Entretanto en ese camino hay «trampas», que difícilmente serían mejor descritas a como lo hace el Papa-teólogo en el discurso referido: «Con demasiada frecuencia, sin embargo, la belleza de la que se hace propaganda es ilusoria y falaz, superficial y cegadora hasta el aturdimiento y, en lugar de sacar a los hombres de sí y abrirles horizontes de verdadera libertad, empujándolos hacia lo alto, los encarcela en sí mismos y los hace ser todavía más esclavos, quitándoles la esperanza y la alegría. Se trata de una belleza seductora pero hipócrita, que estimula el apetito, la voluntad de poder, de poseer, de prepotencia sobre el otro y que se transforma, rápidamente, en lo contrario, asumiendo los rostros de la obscenidad, de la trasgresión o de la provocación en sí misma.»

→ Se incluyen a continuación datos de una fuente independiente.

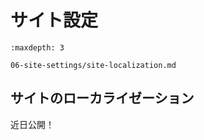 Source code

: # サイト設定

```{toctree}
:maxdepth: 3

06-site-settings/site-localization.md
```

サイトのローカライゼーション
-----------------------------
近日公開！ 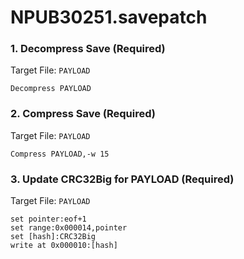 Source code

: # NPUB30251.savepatch

### 1. Decompress Save (Required)

Target File: `PAYLOAD`

```
Decompress PAYLOAD
```

### 2. Compress Save (Required)

Target File: `PAYLOAD`

```
Compress PAYLOAD,-w 15
```

### 3. Update CRC32Big for PAYLOAD (Required)

Target File: `PAYLOAD`

```
set pointer:eof+1
set range:0x000014,pointer
set [hash]:CRC32Big
write at 0x000010:[hash]
```

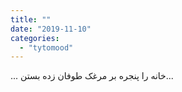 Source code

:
 ```yaml
---
title: ""
date: "2019-11-10"
categories: 
  - "tytomood"
---
```


... خانه را پنجره بر مرغک طوفان زده بستن...
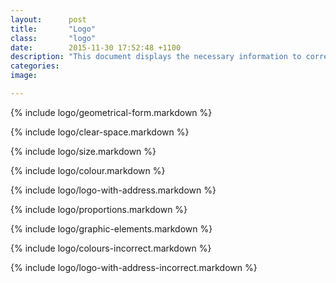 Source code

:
 ```yaml
---
layout:      post
title:       "Logo"
class:       "logo"
date:        2015-11-30 17:52:48 +1100
description: "This document displays the necessary information to correctly disply the BVN logo."
categories:
image:

---
```


{% include logo/geometrical-form.markdown %}

{% include logo/clear-space.markdown %}

{% include logo/size.markdown %}

{% include logo/colour.markdown %}

{% include logo/logo-with-address.markdown %}

{% include logo/proportions.markdown %}

{% include logo/graphic-elements.markdown %}

{% include logo/colours-incorrect.markdown %}

{% include logo/logo-with-address-incorrect.markdown %}

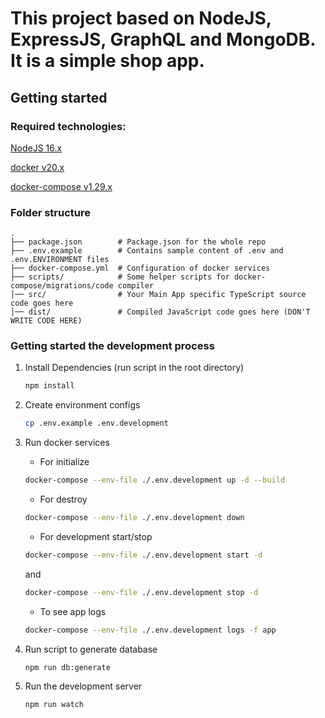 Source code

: # This project based on NodeJS, ExpressJS, GraphQL and MongoDB. It is a simple shop app.

## Getting started

### Required technologies:

[NodeJS 16.x](https://nodejs.org/en/download/)

[docker v20.x](https://docs.docker.com/engine/install)

[docker-compose v1.29.x](https://docs.docker.com/compose/install)

### Folder structure

```
.
├── package.json        # Package.json for the whole repo
├── .env.example        # Contains sample content of .env and .env.ENVIRONMENT files
├── docker-compose.yml  # Configuration of docker services
├── scripts/            # Some helper scripts for docker-compose/migrations/code compiler
│── src/                # Your Main App specific TypeScript source code goes here
│── dist/               # Compiled JavaScript code goes here (DON'T WRITE CODE HERE)
```

### Getting started the development process

1. Install Dependencies (run script in the root directory)

   ```bash
   npm install
   ```

2. Create environment configs

   ```bash
   cp .env.example .env.development
   ```

3. Run docker services

   - For initialize

   ```bash
   docker-compose --env-file ./.env.development up -d --build
   ```

   - For destroy

   ```bash
   docker-compose --env-file ./.env.development down
   ```

   - For development start/stop

   ```bash
   docker-compose --env-file ./.env.development start -d
   ```

   and

   ```bash
   docker-compose --env-file ./.env.development stop -d
   ```

   - To see app logs

   ```bash
   docker-compose --env-file ./.env.development logs -f app
   ```

4. Run script to generate database

   ```bash
   npm run db:generate
   ```

5. Run the development server

   ```bash
   npm run watch
   ```
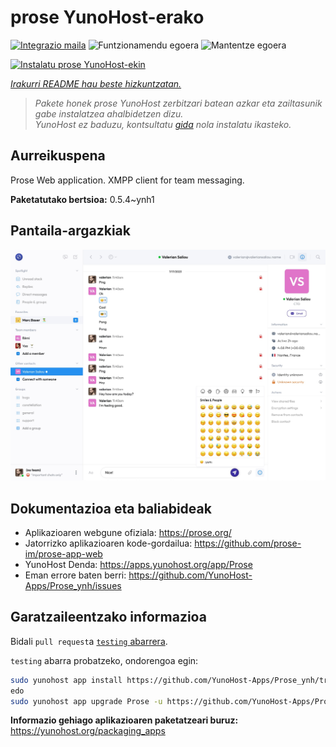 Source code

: <!--
Ohart ongi: README hau automatikoki sortu da <https://github.com/YunoHost/apps/tree/master/tools/readme_generator>ri esker
EZ editatu eskuz.
-->

# prose YunoHost-erako

[![Integrazio maila](https://apps.yunohost.org/badge/integration/Prose)](https://ci-apps.yunohost.org/ci/apps/Prose/)
![Funtzionamendu egoera](https://apps.yunohost.org/badge/state/Prose)
![Mantentze egoera](https://apps.yunohost.org/badge/maintained/Prose)

[![Instalatu prose YunoHost-ekin](https://install-app.yunohost.org/install-with-yunohost.svg)](https://install-app.yunohost.org/?app=Prose)

*[Irakurri README hau beste hizkuntzatan.](./ALL_README.md)*

> *Pakete honek prose YunoHost zerbitzari batean azkar eta zailtasunik gabe instalatzea ahalbidetzen dizu.*  
> *YunoHost ez baduzu, kontsultatu [gida](https://yunohost.org/install) nola instalatu ikasteko.*

## Aurreikuspena

Prose Web application. XMPP client for team messaging.

**Paketatutako bertsioa:** 0.5.4~ynh1

## Pantaila-argazkiak

![prose(r)en pantaila-argazkia](./doc/screenshots/screenshot.jpg)

## Dokumentazioa eta baliabideak

- Aplikazioaren webgune ofiziala: <https://prose.org/>
- Jatorrizko aplikazioaren kode-gordailua: <https://github.com/prose-im/prose-app-web>
- YunoHost Denda: <https://apps.yunohost.org/app/Prose>
- Eman errore baten berri: <https://github.com/YunoHost-Apps/Prose_ynh/issues>

## Garatzaileentzako informazioa

Bidali `pull request`a [`testing` abarrera](https://github.com/YunoHost-Apps/Prose_ynh/tree/testing).

`testing` abarra probatzeko, ondorengoa egin:

```bash
sudo yunohost app install https://github.com/YunoHost-Apps/Prose_ynh/tree/testing --debug
edo
sudo yunohost app upgrade Prose -u https://github.com/YunoHost-Apps/Prose_ynh/tree/testing --debug
```

**Informazio gehiago aplikazioaren paketatzeari buruz:** <https://yunohost.org/packaging_apps>
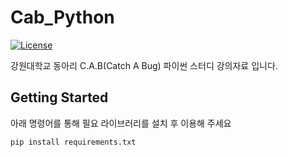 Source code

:# Cab_Python
[![License](https://img.shields.io/badge/license-MIT-blue.svg)](LICENSE)

강원대학교 동아리 C.A.B(Catch A Bug) 파이썬 스터디 강의자료 입니다.

## Getting Started
아래 명령어를 통해 필요 라이브러리를 설치 후 이용해 주세요
```
pip install requirements.txt
```


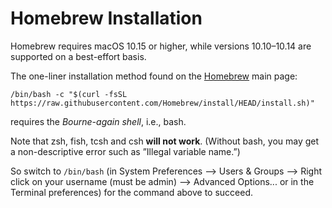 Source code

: # Homebrew Installation

Homebrew requires macOS 10.15 or higher, while versions 10.10–10.14 are supported on a best-effort basis.

The one-liner installation method found on the [Homebrew](https://brew.sh/) main page:

```
/bin/bash -c "$(curl -fsSL https://raw.githubusercontent.com/Homebrew/install/HEAD/install.sh)"
```

requires the *Bourne-again shell*, i.e., bash.

Note that zsh, fish, tcsh and csh **will not work**. (Without bash, you may get a non-descriptive error such as ”Illegal variable name.”)

So switch to `/bin/bash` (in System Preferences --> Users & Groups --> Right click on your username (must be admin) --> Advanced Options... or in the Terminal preferences) for the command above to succeed.



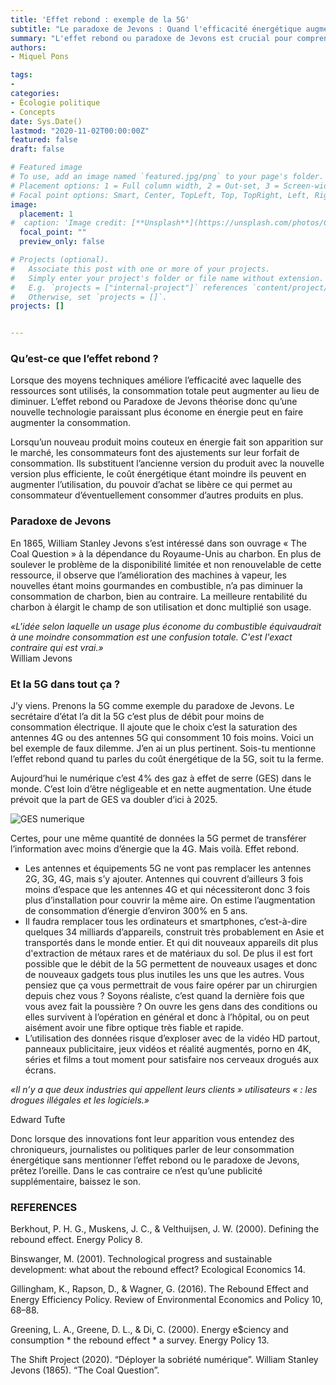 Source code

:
 ```yaml
---
title: 'Effet rebond : exemple de la 5G'
subtitle: "Le paradoxe de Jevons : Quand l'efficacité énergétique augmente la consommation finale."
summary: "L'effet rebond ou paradoxe de Jevons est crucial pour comprendre l'augmentation de la consommation d'énergie et des emissions de gaz à effet de serre. "
authors:
- Miquel Pons

tags:
- 
categories:
- Écologie politique
- Concepts
date: Sys.Date()
lastmod: "2020-11-02T00:00:00Z"
featured: false
draft: false

# Featured image
# To use, add an image named `featured.jpg/png` to your page's folder.
# Placement options: 1 = Full column width, 2 = Out-set, 3 = Screen-width
# Focal point options: Smart, Center, TopLeft, Top, TopRight, Left, Right, BottomLeft, Bottom, BottomRight
image:
  placement: 1
#  caption: 'Image credit: [**Unsplash**](https://unsplash.com/photos/CpkOjOcXdUY)'
  focal_point: ""
  preview_only: false

# Projects (optional).
#   Associate this post with one or more of your projects.
#   Simply enter your project's folder or file name without extension.
#   E.g. `projects = ["internal-project"]` references `content/project/deep-learning/index.md`.
#   Otherwise, set `projects = []`.
projects: []


---
```


### Qu’est-ce que l’effet rebond ?

Lorsque des moyens techniques améliore l’efficacité avec laquelle des ressources sont utilisés, la consommation totale peut augmenter au lieu de diminuer. L’effet rebond ou Paradoxe de Jevons théorise donc qu’une nouvelle technologie paraissant plus économe en énergie peut en faire augmenter la consommation.  
  
Lorsqu’un nouveau produit moins couteux en énergie fait son apparition sur le marché, les consommateurs font des ajustements sur leur forfait de consommation. Ils substituent l’ancienne version du produit avec la nouvelle version plus efficiente, le coût énergétique étant moindre ils peuvent en augmenter l’utilisation, du pouvoir d’achat se libère ce qui permet au consommateur d’éventuellement consommer d’autres produits en plus.   
  
### Paradoxe de Jevons

En 1865, William Stanley Jevons s’est intéressé dans son ouvrage « The Coal Question » à la dépendance du Royaume-Unis au charbon. En plus de soulever le problème de la disponibilité limitée et non renouvelable de cette ressource, il observe que l’amélioration des machines à vapeur, les nouvelles étant moins gourmandes en combustible, n’a pas diminuer la consommation de charbon, bien au contraire. La meilleure rentabilité du charbon à élargit le champ de son utilisation et donc multiplié son usage.  

*«L'idée selon laquelle un usage plus économe du combustible équivaudrait à une moindre consommation est une confusion totale. C'est l'exact contraire qui est vrai.»*   
William Jevons

### Et la 5G dans tout ça ?

J’y viens. Prenons la 5G comme exemple du paradoxe de Jevons. Le secrétaire d’état l’a dit la 5G c’est plus de débit pour moins de consommation électrique. Il ajoute que le choix c’est la saturation des antennes 4G ou des antennes 5G qui consomment 10 fois moins. Voici un bel exemple de faux dilemme. J’en ai un plus pertinent. Sois-tu mentionne l’effet rebond quand tu parles du coût énergétique de la 5G, soit tu la ferme.   
  
Aujourd’hui le numérique c’est 4% des gaz à effet de serre (GES) dans le monde. C’est loin d’être négligeable et en nette augmentation. Une étude prévoit que la part de GES va doubler d’ici à 2025.  

<img class="fit-picture" 
    src="/media/GES numérique.PNG"
    alt="GES numerique"
    title="The Shift Project 2018"> 

Certes, pour une même quantité de données la 5G permet de transférer l’information avec moins d’énergie que la 4G. Mais voilà. Effet rebond.

-	Les antennes et équipements 5G ne vont pas remplacer les antennes 2G, 3G, 4G, mais s’y ajouter. Antennes qui couvrent d’ailleurs 3 fois moins d’espace que les antennes 4G et qui nécessiteront donc 3 fois plus d’installation pour couvrir la même aire. On estime l’augmentation de consommation d’énergie d’environ 300% en 5 ans.
-	Il faudra remplacer tous les ordinateurs et smartphones, c’est-à-dire quelques 34 milliards d’appareils, construit très probablement en Asie et transportés dans le monde entier. Et qui dit nouveaux appareils dit plus d'extraction de métaux rares et de matériaux du sol. De plus il est fort possible que le débit de la 5G permettent de nouveaux usages et donc de nouveaux gadgets tous plus inutiles les uns que les autres. Vous pensiez que ça vous permettrait de vous faire opérer par un chirurgien depuis chez vous ? Soyons réaliste, c’est quand la dernière fois que vous avez fait la poussière ? On ouvre les gens dans des conditions ou elles survivent à l’opération en général et donc à l’hôpital, ou on peut aisément avoir une fibre optique très fiable et rapide.
-	L’utilisation des données risque d’exploser avec de la vidéo HD partout, panneaux publicitaire, jeux vidéos et réalité augmentés, porno en 4K, séries et films a tout moment pour satisfaire nos cerveaux drogués aux écrans. 

*«Il n’y a que deux industries qui appellent leurs clients » utilisateurs « : les drogues illégales et les logiciels.»*  

Edward Tufte

Donc lorsque des innovations font leur apparition vous entendez des chroniqueurs, journalistes ou politiques parler de leur consommation énergétique sans mentionner l’effet rebond ou le paradoxe de Jevons, prêtez l’oreille. Dans le cas contraire ce n’est qu’une publicité supplémentaire, baissez le son. 

### REFERENCES

Berkhout, P. H. G., Muskens, J. C., & Velthuijsen, J. W. (2000). Defining the rebound effect. Energy Policy 8.  
  
Binswanger, M. (2001). Technological progress and sustainable development: what about the rebound effect? Ecological Economics 14.  
  
Gillingham, K., Rapson, D., & Wagner, G. (2016). The Rebound Effect and Energy Efficiency Policy. Review of Environmental Economics and Policy 10, 68–88.  
   
Greening, L. A., Greene, D. L., & Di, C. (2000). Energy e$ciency and consumption * the rebound effect * a survey. Energy Policy 13.  
  
The Shift Project (2020). “Déployer la sobriété numérique”.
William Stanley Jevons (1865).  “The Coal Question”.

Por tanto, la belleza verdadera lleva al hombre hacia Dios. La falsa, seductora también, aunque en un principio embriague en un falso gozo, finalmente lo encarcela en el horror.

Entretanto, decimos que comúnmente el desvío depende de la actitud que asuma el hombre hacia el objeto bello: Un diamante extraordinario puede ser visto como el destello creado del Fulgor Divino, como puede también ser la ocasión de la estúpida vanidad en la ostentación.

Si la actitud del hombre ante la belleza es desinteresada, admirativa, no mezquina, rápidamente aparecen los dulces destellos evocativos de la Felicidad Infinita. No es que el hombre deba despreciar los puros deleites que trae la belleza, sino que ellos no deben obnubilar lo más importante, que es su contemplación maravillada.

Si por el contrario, su posición es fundamentalmente egoísta, «apropiativa», hasta las estrellas del cielo terminarán siendo simples cascajos sin brillo. O peor, materia sórdida para su perdición.